4.5 Output Expressions
If an outrule is defined with a nodetest which matches the tree to be decoded, the output expression on the right-hand side of the rule is executed. This may consist of a set of alternatives separated by the symbol /. Each alternative will consist of a set of items which may or may not return the value true or false. The first item of each alternative should be capable of returning a truth value. If the first item of the first alternative returns a value true, then the rest of this alternative is executed. If a false value is returned, the next alternative is tried. This process is repeated until a first item returning a true value is found and this alternative is executed. If no first items return a true value, no alternatives are applicable and the whole Code Rule returns a false value. For example:
STORE[-,-] => *1 'FIRST' / *2 'SECOND' ; ALPHA[-] => 'ALPHA' ; BETA [-] => 'BETA' ;
would decode the tree:
Fig. 4.3: TREE-META tree
The STORE node does have two branches and so the STORE rule will be executed. The first item, *1, will call the Code Rule ALPHA. However, the rule defined deals only with ALPHA nodes having a single branch. . This item will therefore return a value false and the second alternative will be tried. This has the correct form of BETA node. The code produced will be:
Those output items in the class output text and .EMPTY always return a true result while other items may return a true or false value. Consequently, neither .EMPTY or outputtext items should appear as the first item of any alternative other than the last one.
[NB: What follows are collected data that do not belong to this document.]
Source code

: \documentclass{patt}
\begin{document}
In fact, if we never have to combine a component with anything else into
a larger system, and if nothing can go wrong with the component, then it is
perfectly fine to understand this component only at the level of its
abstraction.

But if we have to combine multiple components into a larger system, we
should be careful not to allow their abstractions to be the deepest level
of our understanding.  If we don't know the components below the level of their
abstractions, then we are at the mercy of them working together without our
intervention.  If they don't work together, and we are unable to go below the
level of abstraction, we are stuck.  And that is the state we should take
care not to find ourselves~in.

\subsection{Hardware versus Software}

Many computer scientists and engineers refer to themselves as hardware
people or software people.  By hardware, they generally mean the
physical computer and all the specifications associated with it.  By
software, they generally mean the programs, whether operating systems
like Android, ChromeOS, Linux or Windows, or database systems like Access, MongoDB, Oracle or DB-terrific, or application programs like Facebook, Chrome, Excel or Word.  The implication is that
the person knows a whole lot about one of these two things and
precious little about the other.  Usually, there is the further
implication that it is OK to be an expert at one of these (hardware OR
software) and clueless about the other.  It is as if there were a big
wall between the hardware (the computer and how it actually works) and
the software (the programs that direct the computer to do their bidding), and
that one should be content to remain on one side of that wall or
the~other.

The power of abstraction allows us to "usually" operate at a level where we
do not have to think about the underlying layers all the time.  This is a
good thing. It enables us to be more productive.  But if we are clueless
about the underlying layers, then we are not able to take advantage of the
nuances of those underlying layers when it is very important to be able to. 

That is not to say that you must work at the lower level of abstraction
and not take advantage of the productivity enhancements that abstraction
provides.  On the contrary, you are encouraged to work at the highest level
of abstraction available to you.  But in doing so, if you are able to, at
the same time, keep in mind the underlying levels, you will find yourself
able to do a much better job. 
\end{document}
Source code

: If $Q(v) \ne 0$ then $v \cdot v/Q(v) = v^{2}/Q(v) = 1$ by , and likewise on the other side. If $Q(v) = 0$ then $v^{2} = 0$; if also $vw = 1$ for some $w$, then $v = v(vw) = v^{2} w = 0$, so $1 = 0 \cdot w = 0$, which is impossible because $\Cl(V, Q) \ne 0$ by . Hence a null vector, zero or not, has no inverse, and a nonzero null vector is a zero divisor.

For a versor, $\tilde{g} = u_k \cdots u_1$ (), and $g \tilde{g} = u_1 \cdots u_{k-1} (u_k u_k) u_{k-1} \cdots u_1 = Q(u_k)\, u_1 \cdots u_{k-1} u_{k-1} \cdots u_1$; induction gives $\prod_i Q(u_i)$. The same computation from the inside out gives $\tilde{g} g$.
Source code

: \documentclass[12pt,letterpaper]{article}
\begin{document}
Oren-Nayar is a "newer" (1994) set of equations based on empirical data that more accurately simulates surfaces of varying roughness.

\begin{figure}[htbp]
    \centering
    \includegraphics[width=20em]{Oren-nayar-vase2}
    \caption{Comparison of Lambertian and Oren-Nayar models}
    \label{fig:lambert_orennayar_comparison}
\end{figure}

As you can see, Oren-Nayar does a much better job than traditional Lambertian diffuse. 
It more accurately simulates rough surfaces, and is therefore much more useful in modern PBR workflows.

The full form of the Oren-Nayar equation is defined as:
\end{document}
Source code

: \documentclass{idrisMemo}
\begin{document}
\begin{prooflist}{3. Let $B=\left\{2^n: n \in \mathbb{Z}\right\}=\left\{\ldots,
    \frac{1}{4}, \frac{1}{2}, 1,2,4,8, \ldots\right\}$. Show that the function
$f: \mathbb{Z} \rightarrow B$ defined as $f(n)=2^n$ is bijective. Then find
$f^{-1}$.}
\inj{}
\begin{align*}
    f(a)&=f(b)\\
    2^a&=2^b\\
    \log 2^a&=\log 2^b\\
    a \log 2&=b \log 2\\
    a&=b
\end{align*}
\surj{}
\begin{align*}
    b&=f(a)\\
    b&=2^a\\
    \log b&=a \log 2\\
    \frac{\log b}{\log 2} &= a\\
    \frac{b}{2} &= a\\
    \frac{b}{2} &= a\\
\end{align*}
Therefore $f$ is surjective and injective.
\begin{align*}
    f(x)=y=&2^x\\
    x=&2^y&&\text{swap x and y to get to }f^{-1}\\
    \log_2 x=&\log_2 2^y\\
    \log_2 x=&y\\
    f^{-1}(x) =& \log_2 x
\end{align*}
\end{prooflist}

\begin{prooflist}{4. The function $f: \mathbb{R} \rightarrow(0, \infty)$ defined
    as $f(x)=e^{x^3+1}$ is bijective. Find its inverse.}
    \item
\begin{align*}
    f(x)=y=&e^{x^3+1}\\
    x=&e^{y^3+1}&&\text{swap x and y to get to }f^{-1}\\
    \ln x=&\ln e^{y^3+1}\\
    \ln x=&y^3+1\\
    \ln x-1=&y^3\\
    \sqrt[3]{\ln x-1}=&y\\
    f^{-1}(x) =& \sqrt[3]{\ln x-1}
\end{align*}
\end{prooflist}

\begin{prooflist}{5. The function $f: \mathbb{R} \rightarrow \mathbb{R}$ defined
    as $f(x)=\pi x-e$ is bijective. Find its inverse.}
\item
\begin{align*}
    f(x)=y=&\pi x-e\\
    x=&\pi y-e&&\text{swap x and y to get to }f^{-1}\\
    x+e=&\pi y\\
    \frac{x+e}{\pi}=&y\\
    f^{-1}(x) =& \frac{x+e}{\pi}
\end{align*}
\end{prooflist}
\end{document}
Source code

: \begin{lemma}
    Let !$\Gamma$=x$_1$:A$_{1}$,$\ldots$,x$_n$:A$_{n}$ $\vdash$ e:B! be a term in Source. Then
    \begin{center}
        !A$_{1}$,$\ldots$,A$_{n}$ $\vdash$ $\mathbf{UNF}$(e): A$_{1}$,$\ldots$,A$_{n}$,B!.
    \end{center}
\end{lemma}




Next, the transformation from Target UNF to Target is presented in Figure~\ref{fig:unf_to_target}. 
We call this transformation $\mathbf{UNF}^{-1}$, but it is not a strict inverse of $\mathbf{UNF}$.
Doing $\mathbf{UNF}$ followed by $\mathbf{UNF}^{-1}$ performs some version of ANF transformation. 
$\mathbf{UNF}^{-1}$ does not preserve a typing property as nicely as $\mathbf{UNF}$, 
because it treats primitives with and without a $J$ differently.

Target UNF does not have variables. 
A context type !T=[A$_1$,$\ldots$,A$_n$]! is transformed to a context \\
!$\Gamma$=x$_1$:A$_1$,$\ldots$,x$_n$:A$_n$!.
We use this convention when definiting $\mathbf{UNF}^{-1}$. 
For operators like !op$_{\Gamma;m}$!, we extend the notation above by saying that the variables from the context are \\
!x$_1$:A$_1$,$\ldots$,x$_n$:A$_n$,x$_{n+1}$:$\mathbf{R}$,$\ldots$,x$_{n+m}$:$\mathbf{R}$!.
In its simplest form, the output expression consists of a single alternative.
4.6 Output Text
The simplest form of item appearing in an alternative of an output expression is one which outputs text. The possible items of this type are:
String : the string appearing in the output expression is output without the string quotes.
STORE[-,-] => 'ABC' 'DEF' ;would output the text ABCDEF if this rule was executed.
Newline : the symhol % appearing in an output expression will cause a
newline symbol to be output. For example:
STORE[-,-] => 'ABC' % 'DEF' %would cause the strings ABC and DEF to be output on separate lines.
Character : the symbol @ followed by an integer will output the character
with this 1900 internal code value (see Appendix 1).
STORE[-,-] = 'ABC' @10 'DEF' @26 %would output:
ABC:DEF*followed by newline.
- Leaf : a leaf of the tree can be output by specifying the appropriate nodename (see Section 4.7).
4.7 Decoding Nodes
The main method of calling Code Rules from within a rule, is to specify a node which is attached to some branch of the current node being decoded. The node is specified by a nodename (see Section 4.3). For example, *2, appearing in an output expression, would cause the current Code Rule to be halted and the Code Rule associated with the node attached to the second branch of the current node, to be called. If the branch specified points to a leaf of the tree rather than a node, the string or character defined at the leaf will be output. Once the Code Rule has been executed, control will return to the first Code Rule immediately after the point where it was halted. For example:
ST[-,-] => *1 *2 ;
might be called with the tree:
Fig. 4.4: TREE-META tree
The output expression *1 will cause the Code Rule ALPHA to be obeyed. On return, the second branch will be obeyed. As this consists of the string XYZ, it will be output.
4.8 Null Item
An output expression can contain the item .EMPTY. The only result of this item is to set the truth value to true. It can be used to define an alternative without items. For example:
ST[-,-] => *1 *2 / .EMPTY ;
If the result of calling the Code Rule associated with the first branch is false then no action takes place; otherwise the Code Rule associated with the second branch is executed.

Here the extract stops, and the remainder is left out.